What the task asks =
Lines with "instance": please show every one of them from the listing below.

Exercise materials =

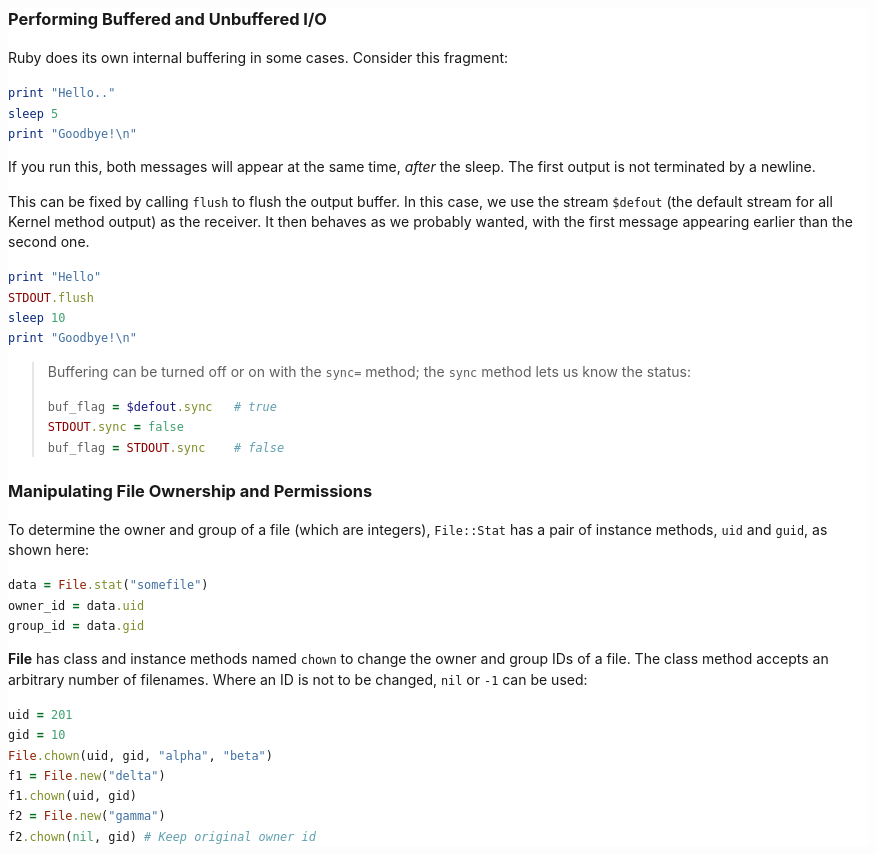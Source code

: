 
### Performing Buffered and Unbuffered I/O

Ruby does its own internal buffering in some cases. Consider this fragment:

```ruby
print "Hello.."
sleep 5
print "Goodbye!\n"
```

If you run this, both messages will appear at the same time, _after_ the sleep. The first output is not terminated by a
newline.

This can be fixed by calling `flush` to flush the output buffer. In this case, we use the stream
`$defout` (the default stream for all Kernel method output) as the receiver. It then behaves as we probably wanted, with
the first message appearing earlier than the second one.

```ruby
print "Hello"
STDOUT.flush
sleep 10
print "Goodbye!\n"
```

> Buffering can be turned off or on with the `sync=` method; the `sync` method lets us know the status:
> ```ruby
> buf_flag = $defout.sync   # true
> STDOUT.sync = false
> buf_flag = STDOUT.sync    # false
> ```


### Manipulating File Ownership and Permissions

To determine the owner and group of a file (which are integers), `File::Stat` has a pair of instance methods, `uid`
and `guid`, as shown here:

```ruby
data = File.stat("somefile")
owner_id = data.uid
group_id = data.gid
```

**File** has class and instance methods named `chown` to change the owner and group IDs of a file. The class method
accepts an arbitrary number of filenames. Where an ID is not to be changed, `nil` or `-1`
can be used:

```ruby
uid = 201
gid = 10
File.chown(uid, gid, "alpha", "beta")
f1 = File.new("delta")
f1.chown(uid, gid)
f2 = File.new("gamma")
f2.chown(nil, gid) # Keep original owner id
```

Written response =
To determine the owner and group of a file (which are integers), `File::Stat` has a pair of instance methods, `uid`
**File** has class and instance methods named `chown` to change the owner and group IDs of a file. The class method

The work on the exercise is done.